How will this change the way supply management professionals treat their contractors?

Parties in the supply chain will need to review how contractors (and other parties in their supply chain) are managing chain of responsibility.

This will include documenting (in contracts, standard operating procedures, checklists, training) how parties in a supply chain will work together to ensure there is no breach or inducement to breach the chain of responsibility.

While an initial desktop review is required to determine the way contractors (and other parties) are handling CoR, it is also important to do random sampling based on a risk analysis of the supply chain to ensure that what people say they are doing, they do and it can be checked/proven.

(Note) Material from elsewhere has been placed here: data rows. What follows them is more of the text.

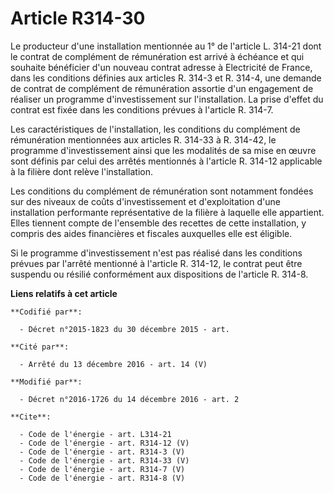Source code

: # Article R314-30

Le producteur d'une installation mentionnée au 1° de l'article L. 314-21 dont le contrat de complément de rémunération est
arrivé à échéance et qui souhaite bénéficier d'un nouveau contrat adresse à Electricité de France, dans les conditions
définies aux articles R. 314-3 et R. 314-4, une demande de contrat de complément de rémunération assortie d'un engagement de
réaliser un programme d'investissement sur l'installation. La prise d'effet du contrat est fixée dans les conditions prévues
à l'article R. 314-7. 

Les caractéristiques de l'installation, les conditions du complément de rémunération mentionnées aux articles R. 314-33 à R.
314-42, le programme d'investissement ainsi que les modalités de sa mise en œuvre sont définis par celui des arrêtés
mentionnés à l'article R. 314-12 applicable à la filière dont relève l'installation. 

Les conditions du complément de rémunération sont notamment fondées sur des niveaux de coûts d'investissement et
d'exploitation d'une installation performante représentative de la filière à laquelle elle appartient. Elles tiennent compte
de l'ensemble des recettes de cette installation, y compris des aides financières et fiscales auxquelles elle est éligible. 

Si le programme d'investissement n'est pas réalisé dans les conditions prévues par l'arrêté mentionné à l'article R. 314-12,
le contrat peut être suspendu ou résilié conformément aux dispositions de l'article R. 314-8.

**Liens relatifs à cet article**

	**Codifié par**:

	  - Décret n°2015-1823 du 30 décembre 2015 - art.

	**Cité par**:

	  - Arrêté du 13 décembre 2016 - art. 14 (V)

	**Modifié par**:

	  - Décret n°2016-1726 du 14 décembre 2016 - art. 2

	**Cite**:

	  - Code de l'énergie - art. L314-21
	  - Code de l'énergie - art. R314-12 (V)
	  - Code de l'énergie - art. R314-3 (V)
	  - Code de l'énergie - art. R314-33 (V)
	  - Code de l'énergie - art. R314-7 (V)
	  - Code de l'énergie - art. R314-8 (V)
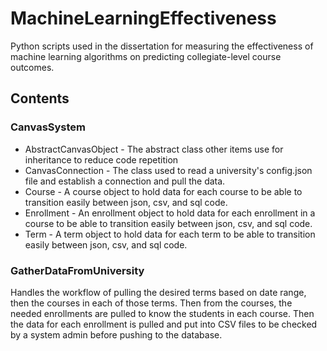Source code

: # MachineLearningEffectiveness
Python scripts used in the dissertation for measuring the effectiveness of machine learning algorithms on predicting collegiate-level course outcomes.

## Contents
### CanvasSystem

- AbstractCanvasObject - The abstract class other items use for inheritance to reduce code repetition
- CanvasConnection - The class used to read a university's config.json file and establish a connection and pull the data.
- Course - A course object to hold data for each course to be able to transition easily between json, csv, and sql code.
- Enrollment - An enrollment object to hold data for each enrollment in a course  to be able to transition easily between json, csv, and sql code.
- Term - A term object to hold data for each term  to be able to transition easily between json, csv, and sql code.

### GatherDataFromUniversity
Handles the workflow of pulling the desired terms based on date range, then the courses in each of those terms. Then from the courses, the needed enrollments are pulled to know the students in each course. Then the data for each enrollment is pulled and put into CSV files to be checked by a system admin before pushing to the database.
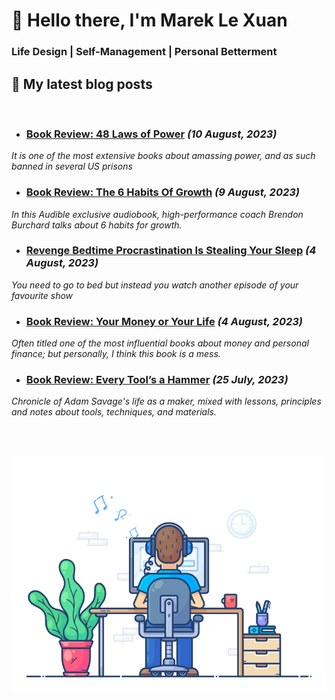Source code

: # 👋 Hello there, I'm Marek Le Xuan

### Life Design | Self-Management | Personal Betterment

## 📰 My latest blog posts

<br>

<!-- BLOG-POST-LIST:START -->
 - ### [Book Review: 48 Laws of Power](https://mareklexuan.com/book-review-48-laws-of-power/) *(10 August, 2023)*   
 *It is one of the most extensive books about amassing power, and as such banned in several US prisons*   
   

 - ### [Book Review: The 6 Habits Of Growth](https://mareklexuan.com/book-review-the-6-habits-of-growth/) *(9 August, 2023)*   
 *In this Audible exclusive audiobook, high-performance coach Brendon Burchard talks about 6 habits for growth.*   
   

 - ### [Revenge Bedtime Procrastination Is Stealing Your Sleep](https://mareklexuan.com/revenge-bedtime-procrastination-is-stealing-your-sleep/) *(4 August, 2023)*   
 *You need to go to bed but instead you watch another episode of your favourite show*   
   

 - ### [Book Review: Your Money or Your Life](https://mareklexuan.com/book-review-your-money-or-your-life/) *(4 August, 2023)*   
 *Often titled one of the most influential books about money and personal finance; but personally, I think this book is a mess.*   
   

 - ### [Book Review: Every Tool’s a Hammer](https://mareklexuan.com/book-review-every-tools-a-hammer/) *(25 July, 2023)*   
 *Chronicle of Adam Savage&#39;s life as a maker, mixed with lessons, principles and notes about tools, techniques, and materials.*   
   
<!-- BLOG-POST-LIST:END -->

<br><br>

<p align="center">
  <img src="https://raw.githubusercontent.com/mareklexuan/mareklexuan/main/assets/programmer.gif">
</p>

Where incidents do occur, these should be mapped back to organisational risk registers, incident registers and training to ensure all parties involved understand the root causes of the incident and work together to resolve these and develop safe transport management systems.

How can we understand our exposure to CoR?

An organisation can understand its exposure to CoR by:

  1. Reviewing its risk register and the risks associated with doing business and minimising these risks.
  2. Understand its actual supply chain and where it has influence and control.
  3. Understand its team members’ activities.
  4. Understand its policies and procedures around the CoR hazards and how they have implemented these into their operations.
  5. Understand how parties in their supply chain deal with CoR.
  6. Have regular reviews of the CoR hazards in business review meetings internally and externally.

How does CoR affect supplier contracts?

Contracts between parties in a supply chain should clearly state the roles of parties in the chain, obligations under the supply chain relationship, how these interactions will be managed, how they will be checked and where there is a breach or a near miss how this will be resolved – and if a resolution is not possible what action will then occur including the potential to terminate a contract.

Why are contract performance reviews more important than ever?

These are important to determine what is happening in a supply chain, to how any breaches or near misses occurred, to discuss changes to the supply line (could be potential new products, changes in budgets, changes to logistics requirements), to discuss improvements in the supply chain, to discuss changes to the safety laws or heavy vehicle national law and impacts.

These meetings need to be documented with any corrective actions noted and who/when these will be done.

It is important to have an open conversation about the supply chain so all parties are aware of current and future requirements.

What are the policies, work systems and training that organisations should have in place to ensure they are CoR compliant?

To understand this requirement, an organisation needs to understand:

  1. What is their supply chain and where do they have influence and control?
  2. What are the risks involved in their total supply chain and how can these be mitigated/removed?
  3. What do their team members do in the supply chain and how have they been trained for this? (Under Safe Work Australia’s requirements there is an onus on an organisation to provide a sufficient level of training – this should be more than a simple awareness program).

Once the above is understood, an organisation can set up its policies and procedures and link these to the requirements of the Heavy Vehicle National Law, Safe Work Australia’s requirements and other government agencies.

As an example, policies should cover:

  • Chain of Responsibility (top-level)
  • Handling Mass/Dimensions
  • Handling Load Restraint (mapped to the NTC Load Restraint Guide)
  • Handling Speed
  • Handling Fatigue
  • Handling Motor Vehicle Maintenance
  • Site Transport Safety Systems
  • Personnel Requirements

What is your number one piece of advice for getting started with CoR compliance? 

Look at your supply chain draw it out, discuss it with all parts of your organisation, look at where you have control and influence and review this on a regular basis to ensure you are managing all aspects of your business.